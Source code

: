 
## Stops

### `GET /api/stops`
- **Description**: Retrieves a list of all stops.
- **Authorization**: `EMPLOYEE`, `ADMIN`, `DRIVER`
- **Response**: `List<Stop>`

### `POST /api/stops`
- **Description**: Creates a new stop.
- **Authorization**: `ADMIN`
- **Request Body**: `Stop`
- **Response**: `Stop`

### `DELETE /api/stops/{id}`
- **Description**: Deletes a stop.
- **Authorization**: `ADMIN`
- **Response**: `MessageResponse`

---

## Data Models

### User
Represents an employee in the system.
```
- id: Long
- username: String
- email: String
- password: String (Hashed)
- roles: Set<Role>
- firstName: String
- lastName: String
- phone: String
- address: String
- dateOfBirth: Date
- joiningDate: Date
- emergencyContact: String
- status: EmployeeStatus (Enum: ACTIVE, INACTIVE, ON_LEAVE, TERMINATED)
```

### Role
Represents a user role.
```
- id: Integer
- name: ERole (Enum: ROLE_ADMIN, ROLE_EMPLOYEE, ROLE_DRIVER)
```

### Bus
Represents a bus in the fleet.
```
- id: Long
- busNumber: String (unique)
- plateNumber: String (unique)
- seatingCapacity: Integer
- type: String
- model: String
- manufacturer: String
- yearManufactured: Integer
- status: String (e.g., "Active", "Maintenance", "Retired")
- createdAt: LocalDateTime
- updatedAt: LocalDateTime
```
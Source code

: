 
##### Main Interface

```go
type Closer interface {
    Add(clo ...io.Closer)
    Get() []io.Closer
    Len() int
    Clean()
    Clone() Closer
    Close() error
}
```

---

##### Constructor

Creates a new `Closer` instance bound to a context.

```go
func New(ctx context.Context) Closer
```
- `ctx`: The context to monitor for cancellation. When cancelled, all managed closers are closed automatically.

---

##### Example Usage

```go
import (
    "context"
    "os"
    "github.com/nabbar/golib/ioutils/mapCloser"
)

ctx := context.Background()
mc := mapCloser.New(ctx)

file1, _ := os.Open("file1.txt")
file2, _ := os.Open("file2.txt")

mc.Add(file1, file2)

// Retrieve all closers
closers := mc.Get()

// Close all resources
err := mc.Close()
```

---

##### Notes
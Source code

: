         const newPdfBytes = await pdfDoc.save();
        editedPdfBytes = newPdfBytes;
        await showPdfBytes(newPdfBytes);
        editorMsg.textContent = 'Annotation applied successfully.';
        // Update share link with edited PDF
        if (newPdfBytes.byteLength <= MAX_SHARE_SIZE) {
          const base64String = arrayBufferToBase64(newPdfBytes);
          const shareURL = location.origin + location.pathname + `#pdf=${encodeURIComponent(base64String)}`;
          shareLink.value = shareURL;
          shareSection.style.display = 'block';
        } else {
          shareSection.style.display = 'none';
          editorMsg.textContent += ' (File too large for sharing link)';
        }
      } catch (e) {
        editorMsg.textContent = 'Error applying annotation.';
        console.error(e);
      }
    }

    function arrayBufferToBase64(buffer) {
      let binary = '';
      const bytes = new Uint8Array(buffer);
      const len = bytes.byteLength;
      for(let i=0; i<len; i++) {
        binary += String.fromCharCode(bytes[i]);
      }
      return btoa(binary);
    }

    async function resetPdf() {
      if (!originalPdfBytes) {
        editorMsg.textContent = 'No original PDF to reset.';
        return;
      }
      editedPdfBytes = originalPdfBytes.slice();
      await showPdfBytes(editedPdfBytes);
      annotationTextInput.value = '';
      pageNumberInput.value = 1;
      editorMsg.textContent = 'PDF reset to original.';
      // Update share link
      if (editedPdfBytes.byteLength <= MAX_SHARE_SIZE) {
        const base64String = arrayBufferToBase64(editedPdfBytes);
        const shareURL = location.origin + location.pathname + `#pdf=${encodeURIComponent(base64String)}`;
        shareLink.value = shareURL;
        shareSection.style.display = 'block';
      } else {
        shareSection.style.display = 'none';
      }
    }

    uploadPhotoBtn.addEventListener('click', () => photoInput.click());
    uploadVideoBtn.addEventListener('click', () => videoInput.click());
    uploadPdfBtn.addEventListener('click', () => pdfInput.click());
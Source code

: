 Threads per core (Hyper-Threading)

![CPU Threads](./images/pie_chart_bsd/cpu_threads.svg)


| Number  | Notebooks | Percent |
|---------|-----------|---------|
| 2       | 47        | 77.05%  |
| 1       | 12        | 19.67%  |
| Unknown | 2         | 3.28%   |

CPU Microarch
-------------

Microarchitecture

════════

What you have to do — What lines in the listing include the string "location"? Copy them out.

Answer to this problem —
          const shareURL = location.origin + location.pathname + `#pdf=${encodeURIComponent(base64String)}`;
        const shareURL = location.origin + location.pathname + `#pdf=${encodeURIComponent(base64String)}`;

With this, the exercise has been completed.